I am also confused over whether now we are all subjected to the 1 in 4 rule if we do not own in certain parts of OLCC.  

Thanks for trying to help. I am very perplexed!


----------



## gjw007 (Jan 21, 2009)

What week are you looking for?


----------



## timetraveler (Jan 21, 2009)

hey scooooter....something is obviously amiss with RCI.  As an owner you are exempt from the 1 in 4 rule.  No matter what village you own in.


----------



## philemer (Jan 21, 2009)

Check the Sightings forum http://www.tugbbs.com/forums/showthread.php?t=89490 and you'll see a bunch posted there. I also saw some with my SA week this morning. Remember, if you want to start showing the full results of searches I'll move this thread to the Sightings forum.


----------



## scooooter (Jan 21, 2009)

Gary, 

We go every year week 45 and love that time of year there.  Nice & quiet!   

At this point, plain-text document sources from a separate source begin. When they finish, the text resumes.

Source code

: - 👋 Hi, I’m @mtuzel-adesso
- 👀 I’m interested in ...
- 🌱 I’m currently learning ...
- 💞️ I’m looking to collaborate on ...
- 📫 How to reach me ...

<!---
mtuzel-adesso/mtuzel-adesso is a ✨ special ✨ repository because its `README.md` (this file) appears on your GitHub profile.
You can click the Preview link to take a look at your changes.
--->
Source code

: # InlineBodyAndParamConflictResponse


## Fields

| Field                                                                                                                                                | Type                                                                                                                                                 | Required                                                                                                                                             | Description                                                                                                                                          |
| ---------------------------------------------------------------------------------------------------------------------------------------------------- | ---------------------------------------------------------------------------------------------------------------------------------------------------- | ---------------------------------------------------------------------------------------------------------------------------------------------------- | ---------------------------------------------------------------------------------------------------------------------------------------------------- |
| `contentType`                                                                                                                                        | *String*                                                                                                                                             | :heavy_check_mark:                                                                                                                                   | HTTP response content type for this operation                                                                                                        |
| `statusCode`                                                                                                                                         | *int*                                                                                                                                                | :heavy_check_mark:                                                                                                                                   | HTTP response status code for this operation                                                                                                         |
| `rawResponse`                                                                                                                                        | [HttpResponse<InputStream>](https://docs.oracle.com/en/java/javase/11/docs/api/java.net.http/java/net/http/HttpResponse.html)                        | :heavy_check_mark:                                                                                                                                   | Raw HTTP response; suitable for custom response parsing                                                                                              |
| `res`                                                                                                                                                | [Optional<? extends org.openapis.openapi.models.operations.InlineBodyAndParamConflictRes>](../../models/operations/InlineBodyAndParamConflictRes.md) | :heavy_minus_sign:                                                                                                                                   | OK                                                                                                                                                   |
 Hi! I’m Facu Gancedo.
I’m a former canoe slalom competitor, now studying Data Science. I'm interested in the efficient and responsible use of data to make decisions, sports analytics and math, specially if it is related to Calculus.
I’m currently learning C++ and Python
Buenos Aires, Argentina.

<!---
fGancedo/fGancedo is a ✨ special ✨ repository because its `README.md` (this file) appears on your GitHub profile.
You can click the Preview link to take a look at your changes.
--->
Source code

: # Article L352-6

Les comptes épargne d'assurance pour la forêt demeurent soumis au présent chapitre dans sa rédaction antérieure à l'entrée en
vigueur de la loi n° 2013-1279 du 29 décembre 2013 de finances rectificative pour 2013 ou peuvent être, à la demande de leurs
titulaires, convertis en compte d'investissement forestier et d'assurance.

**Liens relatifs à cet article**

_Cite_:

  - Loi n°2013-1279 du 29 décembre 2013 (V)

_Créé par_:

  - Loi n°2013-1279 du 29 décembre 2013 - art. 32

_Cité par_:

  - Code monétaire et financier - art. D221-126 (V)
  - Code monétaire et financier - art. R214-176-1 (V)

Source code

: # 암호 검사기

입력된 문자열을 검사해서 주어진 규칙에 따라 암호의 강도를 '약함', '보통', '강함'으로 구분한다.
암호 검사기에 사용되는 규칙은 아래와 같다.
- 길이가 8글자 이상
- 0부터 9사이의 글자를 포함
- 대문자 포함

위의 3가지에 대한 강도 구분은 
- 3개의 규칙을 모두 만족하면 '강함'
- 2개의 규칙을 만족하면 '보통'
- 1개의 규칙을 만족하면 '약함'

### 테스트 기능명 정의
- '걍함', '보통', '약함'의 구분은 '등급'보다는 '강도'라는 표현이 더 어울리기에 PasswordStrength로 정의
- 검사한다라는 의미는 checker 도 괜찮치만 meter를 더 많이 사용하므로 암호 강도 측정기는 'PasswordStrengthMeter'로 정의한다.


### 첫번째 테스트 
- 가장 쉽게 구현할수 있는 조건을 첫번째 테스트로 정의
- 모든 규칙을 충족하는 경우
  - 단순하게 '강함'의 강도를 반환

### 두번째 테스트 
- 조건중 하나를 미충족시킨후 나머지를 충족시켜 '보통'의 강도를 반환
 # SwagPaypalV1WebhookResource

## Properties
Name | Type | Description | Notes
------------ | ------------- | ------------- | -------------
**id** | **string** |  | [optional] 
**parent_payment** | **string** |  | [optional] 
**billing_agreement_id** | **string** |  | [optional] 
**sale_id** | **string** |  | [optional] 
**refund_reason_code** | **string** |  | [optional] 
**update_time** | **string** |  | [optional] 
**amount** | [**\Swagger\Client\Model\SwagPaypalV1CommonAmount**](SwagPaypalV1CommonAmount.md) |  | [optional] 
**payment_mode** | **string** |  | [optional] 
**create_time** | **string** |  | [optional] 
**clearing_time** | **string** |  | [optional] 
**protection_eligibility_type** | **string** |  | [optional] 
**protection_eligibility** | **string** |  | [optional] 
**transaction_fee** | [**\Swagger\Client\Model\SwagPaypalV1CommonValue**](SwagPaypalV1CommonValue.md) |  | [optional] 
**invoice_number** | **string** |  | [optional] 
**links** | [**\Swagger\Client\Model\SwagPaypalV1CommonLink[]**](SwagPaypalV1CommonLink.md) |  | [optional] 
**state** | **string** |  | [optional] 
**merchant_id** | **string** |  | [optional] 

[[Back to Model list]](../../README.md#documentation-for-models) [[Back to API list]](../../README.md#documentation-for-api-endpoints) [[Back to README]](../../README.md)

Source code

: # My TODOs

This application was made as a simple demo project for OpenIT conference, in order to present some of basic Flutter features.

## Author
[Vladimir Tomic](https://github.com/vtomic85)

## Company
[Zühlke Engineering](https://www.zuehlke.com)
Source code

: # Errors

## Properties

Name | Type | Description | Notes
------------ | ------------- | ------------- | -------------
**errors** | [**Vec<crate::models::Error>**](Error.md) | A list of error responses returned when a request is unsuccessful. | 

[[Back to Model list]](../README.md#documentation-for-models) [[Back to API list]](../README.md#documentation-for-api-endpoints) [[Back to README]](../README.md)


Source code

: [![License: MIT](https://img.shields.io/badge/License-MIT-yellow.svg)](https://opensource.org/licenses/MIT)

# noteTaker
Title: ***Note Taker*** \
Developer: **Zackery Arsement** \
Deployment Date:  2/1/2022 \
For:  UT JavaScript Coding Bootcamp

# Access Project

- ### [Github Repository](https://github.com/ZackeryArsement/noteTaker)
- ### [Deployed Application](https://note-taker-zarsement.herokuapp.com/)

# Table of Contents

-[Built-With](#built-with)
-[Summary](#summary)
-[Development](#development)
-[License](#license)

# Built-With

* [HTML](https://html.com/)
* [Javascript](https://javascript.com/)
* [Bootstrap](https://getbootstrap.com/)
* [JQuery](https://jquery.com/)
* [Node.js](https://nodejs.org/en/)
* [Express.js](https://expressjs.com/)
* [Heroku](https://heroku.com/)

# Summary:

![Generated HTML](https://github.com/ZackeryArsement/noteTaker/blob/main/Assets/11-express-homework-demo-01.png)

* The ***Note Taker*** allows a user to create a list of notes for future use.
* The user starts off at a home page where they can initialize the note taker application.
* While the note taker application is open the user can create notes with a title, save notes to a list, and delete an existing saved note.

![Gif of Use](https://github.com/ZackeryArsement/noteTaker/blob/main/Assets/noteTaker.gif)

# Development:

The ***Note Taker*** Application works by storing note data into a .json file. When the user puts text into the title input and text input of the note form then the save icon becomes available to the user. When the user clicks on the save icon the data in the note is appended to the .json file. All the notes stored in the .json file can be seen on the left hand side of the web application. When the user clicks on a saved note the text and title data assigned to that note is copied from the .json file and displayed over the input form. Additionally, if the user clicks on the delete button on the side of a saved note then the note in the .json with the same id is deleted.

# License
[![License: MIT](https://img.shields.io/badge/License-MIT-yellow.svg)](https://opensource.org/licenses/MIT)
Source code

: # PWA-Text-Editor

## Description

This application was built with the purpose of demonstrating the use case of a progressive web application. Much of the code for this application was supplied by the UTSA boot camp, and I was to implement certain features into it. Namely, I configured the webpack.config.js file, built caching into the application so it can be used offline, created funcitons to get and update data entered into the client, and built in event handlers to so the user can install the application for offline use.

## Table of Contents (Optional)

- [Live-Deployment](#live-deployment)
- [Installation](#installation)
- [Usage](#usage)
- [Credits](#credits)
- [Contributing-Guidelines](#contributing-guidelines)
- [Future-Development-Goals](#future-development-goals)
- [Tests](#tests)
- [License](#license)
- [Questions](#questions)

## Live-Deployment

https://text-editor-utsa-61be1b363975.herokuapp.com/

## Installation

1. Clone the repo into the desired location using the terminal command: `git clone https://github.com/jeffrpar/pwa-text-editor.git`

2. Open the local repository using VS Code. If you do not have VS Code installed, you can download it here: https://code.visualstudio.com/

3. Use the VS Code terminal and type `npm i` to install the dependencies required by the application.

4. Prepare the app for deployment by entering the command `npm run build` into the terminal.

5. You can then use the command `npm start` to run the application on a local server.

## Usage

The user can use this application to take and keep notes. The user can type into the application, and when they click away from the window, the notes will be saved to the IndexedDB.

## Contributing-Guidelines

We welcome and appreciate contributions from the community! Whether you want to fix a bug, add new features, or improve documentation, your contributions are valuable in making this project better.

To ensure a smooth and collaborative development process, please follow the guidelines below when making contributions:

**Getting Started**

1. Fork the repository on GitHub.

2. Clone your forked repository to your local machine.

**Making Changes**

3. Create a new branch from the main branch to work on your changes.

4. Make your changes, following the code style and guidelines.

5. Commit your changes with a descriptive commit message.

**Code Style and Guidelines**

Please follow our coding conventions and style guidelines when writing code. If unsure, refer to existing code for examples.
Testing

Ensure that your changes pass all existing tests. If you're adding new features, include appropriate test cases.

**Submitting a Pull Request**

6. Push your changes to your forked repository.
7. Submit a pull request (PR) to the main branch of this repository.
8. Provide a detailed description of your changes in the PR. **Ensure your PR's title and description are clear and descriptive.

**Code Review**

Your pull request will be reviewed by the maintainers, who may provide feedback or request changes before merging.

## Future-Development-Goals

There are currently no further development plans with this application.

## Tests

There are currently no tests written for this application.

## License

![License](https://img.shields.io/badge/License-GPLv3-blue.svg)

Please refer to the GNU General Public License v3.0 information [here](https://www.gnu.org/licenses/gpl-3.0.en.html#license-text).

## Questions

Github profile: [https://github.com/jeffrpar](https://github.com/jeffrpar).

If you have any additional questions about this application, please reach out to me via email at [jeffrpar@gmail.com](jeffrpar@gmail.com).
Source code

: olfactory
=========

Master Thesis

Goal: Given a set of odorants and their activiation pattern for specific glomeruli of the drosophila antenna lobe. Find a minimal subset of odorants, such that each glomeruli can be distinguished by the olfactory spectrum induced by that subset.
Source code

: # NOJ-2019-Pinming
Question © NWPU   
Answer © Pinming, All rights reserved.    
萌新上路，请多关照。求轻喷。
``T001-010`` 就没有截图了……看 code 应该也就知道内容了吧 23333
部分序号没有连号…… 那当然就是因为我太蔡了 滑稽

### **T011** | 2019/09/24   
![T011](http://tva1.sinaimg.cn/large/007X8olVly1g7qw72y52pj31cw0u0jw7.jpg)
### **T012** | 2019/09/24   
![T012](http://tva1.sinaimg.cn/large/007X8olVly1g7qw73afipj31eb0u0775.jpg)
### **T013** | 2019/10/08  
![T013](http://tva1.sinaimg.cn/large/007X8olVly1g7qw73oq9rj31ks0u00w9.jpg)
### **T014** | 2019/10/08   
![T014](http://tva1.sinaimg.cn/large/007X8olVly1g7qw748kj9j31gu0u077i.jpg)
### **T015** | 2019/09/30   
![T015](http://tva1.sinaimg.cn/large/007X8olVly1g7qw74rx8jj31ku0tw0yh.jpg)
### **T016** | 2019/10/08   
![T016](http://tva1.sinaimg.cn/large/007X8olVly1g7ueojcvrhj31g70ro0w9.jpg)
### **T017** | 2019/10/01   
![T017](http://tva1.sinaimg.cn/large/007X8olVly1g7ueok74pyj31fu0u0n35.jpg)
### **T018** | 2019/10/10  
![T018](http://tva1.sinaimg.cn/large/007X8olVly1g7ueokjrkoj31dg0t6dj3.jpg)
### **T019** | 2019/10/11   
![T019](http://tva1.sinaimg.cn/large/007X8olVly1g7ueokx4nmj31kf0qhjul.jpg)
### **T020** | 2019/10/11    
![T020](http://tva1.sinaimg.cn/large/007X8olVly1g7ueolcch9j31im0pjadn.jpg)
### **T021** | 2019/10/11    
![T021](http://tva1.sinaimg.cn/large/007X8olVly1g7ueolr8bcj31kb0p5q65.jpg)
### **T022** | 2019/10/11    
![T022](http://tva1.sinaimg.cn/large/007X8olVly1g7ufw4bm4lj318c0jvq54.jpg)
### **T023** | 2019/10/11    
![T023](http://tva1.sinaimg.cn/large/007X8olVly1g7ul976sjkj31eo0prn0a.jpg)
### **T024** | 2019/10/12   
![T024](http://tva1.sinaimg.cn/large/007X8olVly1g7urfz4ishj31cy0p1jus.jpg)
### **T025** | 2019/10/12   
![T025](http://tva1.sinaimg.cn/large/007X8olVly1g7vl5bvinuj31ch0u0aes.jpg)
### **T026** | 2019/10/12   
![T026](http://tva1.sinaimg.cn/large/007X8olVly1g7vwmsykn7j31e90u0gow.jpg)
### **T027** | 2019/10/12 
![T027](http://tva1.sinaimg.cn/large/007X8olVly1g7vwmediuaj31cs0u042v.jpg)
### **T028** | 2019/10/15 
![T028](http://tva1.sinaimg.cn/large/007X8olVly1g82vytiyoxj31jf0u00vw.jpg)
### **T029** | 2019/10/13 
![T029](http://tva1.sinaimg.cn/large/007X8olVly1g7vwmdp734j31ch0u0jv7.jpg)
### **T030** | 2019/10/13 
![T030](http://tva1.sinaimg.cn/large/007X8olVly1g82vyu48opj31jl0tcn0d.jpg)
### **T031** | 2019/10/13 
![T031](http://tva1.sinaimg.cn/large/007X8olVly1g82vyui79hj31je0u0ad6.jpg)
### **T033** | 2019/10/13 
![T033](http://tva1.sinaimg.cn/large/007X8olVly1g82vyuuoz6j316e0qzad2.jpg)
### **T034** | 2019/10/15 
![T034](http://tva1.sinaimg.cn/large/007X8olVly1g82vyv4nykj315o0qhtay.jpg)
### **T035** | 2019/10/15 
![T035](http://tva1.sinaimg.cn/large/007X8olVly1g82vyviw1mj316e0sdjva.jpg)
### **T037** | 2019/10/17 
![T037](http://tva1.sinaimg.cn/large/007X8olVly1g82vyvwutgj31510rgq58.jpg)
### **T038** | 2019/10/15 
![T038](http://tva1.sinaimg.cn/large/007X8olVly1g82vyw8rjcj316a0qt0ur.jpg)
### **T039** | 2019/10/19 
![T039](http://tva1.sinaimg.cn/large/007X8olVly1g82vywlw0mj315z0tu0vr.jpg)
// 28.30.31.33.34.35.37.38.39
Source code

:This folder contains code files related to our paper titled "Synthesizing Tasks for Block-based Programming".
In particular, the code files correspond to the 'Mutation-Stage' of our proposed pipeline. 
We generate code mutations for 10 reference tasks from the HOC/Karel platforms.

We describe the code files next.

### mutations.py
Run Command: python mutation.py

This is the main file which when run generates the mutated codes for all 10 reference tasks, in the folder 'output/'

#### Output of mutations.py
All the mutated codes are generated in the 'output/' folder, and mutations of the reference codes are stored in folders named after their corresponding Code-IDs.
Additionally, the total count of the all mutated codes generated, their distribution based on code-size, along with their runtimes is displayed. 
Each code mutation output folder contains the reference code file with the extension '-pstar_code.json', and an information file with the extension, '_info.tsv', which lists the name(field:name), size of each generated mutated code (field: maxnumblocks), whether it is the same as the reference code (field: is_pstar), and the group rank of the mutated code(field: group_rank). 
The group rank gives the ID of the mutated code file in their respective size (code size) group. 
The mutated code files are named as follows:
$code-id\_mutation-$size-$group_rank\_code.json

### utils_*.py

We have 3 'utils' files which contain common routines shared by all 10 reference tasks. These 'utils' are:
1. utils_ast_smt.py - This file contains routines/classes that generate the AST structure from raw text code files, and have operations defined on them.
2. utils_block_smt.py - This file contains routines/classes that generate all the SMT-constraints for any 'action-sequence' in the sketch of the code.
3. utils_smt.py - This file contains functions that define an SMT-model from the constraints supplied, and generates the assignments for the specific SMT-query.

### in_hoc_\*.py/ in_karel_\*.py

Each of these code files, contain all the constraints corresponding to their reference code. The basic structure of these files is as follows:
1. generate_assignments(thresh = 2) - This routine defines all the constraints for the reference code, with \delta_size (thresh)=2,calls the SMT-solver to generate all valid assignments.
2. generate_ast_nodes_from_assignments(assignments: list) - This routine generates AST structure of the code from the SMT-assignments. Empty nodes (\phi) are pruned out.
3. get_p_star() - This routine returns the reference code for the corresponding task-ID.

We always try to go for 2 weeks, either a week prior or a week later.  This year, since my birthday falls during week 46, we are thinking about trying to find a 2 bedroom for week 46.

If we cannot find one, our other option is to rent our a 2 bedroom at RI if I can see them and grab one!  LOL!  But, before I can rent one for a friend, I've got to have access to it.

I didnt have time to call RCI today, 2 sick kids home with me, but will call tomorow to see what in the world is going on.

Rhonda


----------



## scooooter (Jan 22, 2009)

Well, I was on the phone with RCI for about 55 minutes this morning.  There seems to be some kind of a glitch because he said that, as an owner of Orange Lake (in the west and RI), I should be able to transfer into any portion of OLCC without the 1 in 3 rule popping up.  He also has no clue why I can't see the RI inventory!  He searched with my week and they all pulled right up for him.  He was perplexed.  All he could offer me was to call them if we want them to check.  I said, no, you need to figure this out.  I want the ability to be able to get on there whenever I want to to see what is available for inventory.  That's whywe banked our week so early.  He said to call back in a couple of days to see if anything had been figured out, but I'm not holding my breath.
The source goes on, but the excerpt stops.